Putative fishery-induced changes in biomass and population size structures of demersal deep-sea fishes in ICES Sub-area VII, Northeast Atlantic Ocean
- 1Oceanlab, University of Aberdeen, Newburgh, Aberdeenshire AB41 6AA, UK
- 2National Oceanography Centre, Southampton, University of Southampton, Waterfront Campus, European Way, SO14 3ZH, UK
- 3Institute of Biodiversity, Animal Health and Comparative Medicine, University of Glasgow, Graham Kerr Building, Glasgow G12 8QQ, UK
- 4Government of South Georgia and the South Sandwich Islands, Government House, Port Stanley, Falkland Islands, FlQQ 1ZZ, UK
- 5Scottish Marine Institute, Scottish Association for Marine Science, Oban PA37 1QA, UK
- 6Faculty of Earth Science and Environmental Management, University of Wroclaw, pl. Uniwersytecki 1, 50-137 Wroclaw, Poland
Abstract. A time series from 1977–1989 and 2000–2002 of scientific trawl surveys in the Porcupine Seabight and adjacent abyssal plain of the NE Atlantic was analysed to assess changes in demersal fish biomass and length frequency. These two periods coincide with the onset of the commercial deep-water fishery in the late 1970s and the onset of the regulation of the fishery in the early 2000's, which allowed us to investigate changes in the relationship between total demersal fish biomass and depth between the pre- and post commercial fishing periods, as well as changes in the biomass (kg km−2) depth distribution and length frequency distribution of the most dominant fish species. Our results show a decline in total demersal fish biomass of 36% within the depth range of the commercial fishery (< 1500 m). Whilst there were significant declines in target (e.g.

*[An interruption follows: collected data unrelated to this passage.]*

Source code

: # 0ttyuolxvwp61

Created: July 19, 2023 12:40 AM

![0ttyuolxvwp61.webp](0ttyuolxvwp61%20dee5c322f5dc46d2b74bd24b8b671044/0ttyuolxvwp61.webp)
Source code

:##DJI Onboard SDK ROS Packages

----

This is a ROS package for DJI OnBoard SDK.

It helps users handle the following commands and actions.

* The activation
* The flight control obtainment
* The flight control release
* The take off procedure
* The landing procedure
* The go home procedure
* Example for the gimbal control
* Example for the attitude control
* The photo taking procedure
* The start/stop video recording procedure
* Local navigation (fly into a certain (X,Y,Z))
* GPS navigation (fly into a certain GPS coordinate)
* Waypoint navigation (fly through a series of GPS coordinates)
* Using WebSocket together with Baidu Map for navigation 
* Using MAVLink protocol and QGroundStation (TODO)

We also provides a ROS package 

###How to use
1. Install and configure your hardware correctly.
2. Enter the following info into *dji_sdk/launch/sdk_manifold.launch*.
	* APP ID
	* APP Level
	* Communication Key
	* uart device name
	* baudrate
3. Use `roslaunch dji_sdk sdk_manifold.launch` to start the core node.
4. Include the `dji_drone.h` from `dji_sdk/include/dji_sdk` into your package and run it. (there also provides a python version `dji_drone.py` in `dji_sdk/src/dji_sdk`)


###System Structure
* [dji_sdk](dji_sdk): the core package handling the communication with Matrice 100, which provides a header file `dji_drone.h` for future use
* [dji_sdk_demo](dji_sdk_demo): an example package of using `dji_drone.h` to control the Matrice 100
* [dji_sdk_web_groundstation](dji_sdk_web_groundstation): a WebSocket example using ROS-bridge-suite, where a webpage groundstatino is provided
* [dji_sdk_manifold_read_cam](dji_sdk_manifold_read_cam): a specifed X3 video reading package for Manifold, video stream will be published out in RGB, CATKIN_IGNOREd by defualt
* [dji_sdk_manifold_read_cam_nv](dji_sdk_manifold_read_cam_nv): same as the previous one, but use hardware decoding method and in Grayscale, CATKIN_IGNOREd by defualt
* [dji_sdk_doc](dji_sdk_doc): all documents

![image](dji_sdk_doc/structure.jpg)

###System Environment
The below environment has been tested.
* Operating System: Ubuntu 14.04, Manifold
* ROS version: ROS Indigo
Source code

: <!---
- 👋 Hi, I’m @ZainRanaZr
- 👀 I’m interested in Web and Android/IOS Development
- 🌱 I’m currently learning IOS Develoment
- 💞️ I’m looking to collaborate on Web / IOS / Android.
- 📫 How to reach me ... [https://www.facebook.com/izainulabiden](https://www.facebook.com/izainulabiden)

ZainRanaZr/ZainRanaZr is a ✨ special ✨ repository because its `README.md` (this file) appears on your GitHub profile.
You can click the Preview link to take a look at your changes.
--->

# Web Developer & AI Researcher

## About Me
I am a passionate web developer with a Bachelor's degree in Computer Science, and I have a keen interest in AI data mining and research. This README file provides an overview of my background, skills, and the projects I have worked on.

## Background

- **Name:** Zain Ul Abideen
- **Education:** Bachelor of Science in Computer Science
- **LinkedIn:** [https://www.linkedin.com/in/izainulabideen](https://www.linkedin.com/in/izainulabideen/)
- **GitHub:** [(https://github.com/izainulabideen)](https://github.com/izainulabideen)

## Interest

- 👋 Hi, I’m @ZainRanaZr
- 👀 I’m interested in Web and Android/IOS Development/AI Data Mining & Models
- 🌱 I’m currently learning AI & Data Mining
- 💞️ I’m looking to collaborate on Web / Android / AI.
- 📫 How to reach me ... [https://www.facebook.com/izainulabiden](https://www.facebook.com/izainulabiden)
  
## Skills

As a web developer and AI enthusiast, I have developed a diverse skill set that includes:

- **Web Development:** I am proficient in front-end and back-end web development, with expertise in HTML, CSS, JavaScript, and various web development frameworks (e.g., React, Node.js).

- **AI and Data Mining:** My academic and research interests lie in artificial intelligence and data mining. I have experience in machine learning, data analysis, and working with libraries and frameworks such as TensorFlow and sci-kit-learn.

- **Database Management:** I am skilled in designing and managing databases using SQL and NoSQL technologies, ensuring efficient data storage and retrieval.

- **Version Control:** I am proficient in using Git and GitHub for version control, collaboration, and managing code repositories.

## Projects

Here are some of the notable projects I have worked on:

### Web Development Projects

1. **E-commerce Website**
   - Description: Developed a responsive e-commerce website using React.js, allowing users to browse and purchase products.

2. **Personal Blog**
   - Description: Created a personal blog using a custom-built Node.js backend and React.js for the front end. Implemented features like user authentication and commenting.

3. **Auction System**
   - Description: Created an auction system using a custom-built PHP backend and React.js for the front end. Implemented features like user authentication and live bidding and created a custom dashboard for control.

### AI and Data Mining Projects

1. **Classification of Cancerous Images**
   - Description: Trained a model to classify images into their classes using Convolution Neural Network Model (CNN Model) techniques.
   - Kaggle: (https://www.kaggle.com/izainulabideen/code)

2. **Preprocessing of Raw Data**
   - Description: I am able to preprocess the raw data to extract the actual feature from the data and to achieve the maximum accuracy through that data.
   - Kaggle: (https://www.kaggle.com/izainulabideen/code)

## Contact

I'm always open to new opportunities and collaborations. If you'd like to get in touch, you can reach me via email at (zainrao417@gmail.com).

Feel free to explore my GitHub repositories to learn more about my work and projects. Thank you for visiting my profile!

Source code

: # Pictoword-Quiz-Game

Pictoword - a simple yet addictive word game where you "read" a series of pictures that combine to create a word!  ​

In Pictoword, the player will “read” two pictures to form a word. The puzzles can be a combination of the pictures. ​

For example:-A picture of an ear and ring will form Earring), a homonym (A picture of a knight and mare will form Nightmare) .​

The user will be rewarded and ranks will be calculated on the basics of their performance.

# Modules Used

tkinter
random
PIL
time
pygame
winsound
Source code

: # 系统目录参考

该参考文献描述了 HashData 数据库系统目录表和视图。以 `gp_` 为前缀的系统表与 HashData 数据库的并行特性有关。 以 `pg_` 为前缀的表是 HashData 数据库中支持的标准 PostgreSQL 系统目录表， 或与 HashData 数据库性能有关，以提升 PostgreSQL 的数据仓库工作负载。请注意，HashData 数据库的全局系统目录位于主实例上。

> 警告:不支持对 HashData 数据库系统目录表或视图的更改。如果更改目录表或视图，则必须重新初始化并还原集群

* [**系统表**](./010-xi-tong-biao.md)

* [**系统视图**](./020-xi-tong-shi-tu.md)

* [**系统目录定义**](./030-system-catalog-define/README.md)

Coryphaenoides rupestris decreased by 57%) and non-target (e.g. C. guentheri and Antimora rostrata) species, not all species declined significantly. Changes in the overall length-frequency distribution were detected for 5 out of the 8 dominant species occupying depth ranges both within and outside the maximum depth for commercial trawling. This suggests that whilst there is evidence for likely fishery impacts on the biomass distribution of the demersal fish population as a whole, species-specific impacts are highly variable. It is clear that changes in population structure can extend beyond the depth at which fishing takes place, highlighting the importance for also considering the indirect effects on deep-sea fish populations.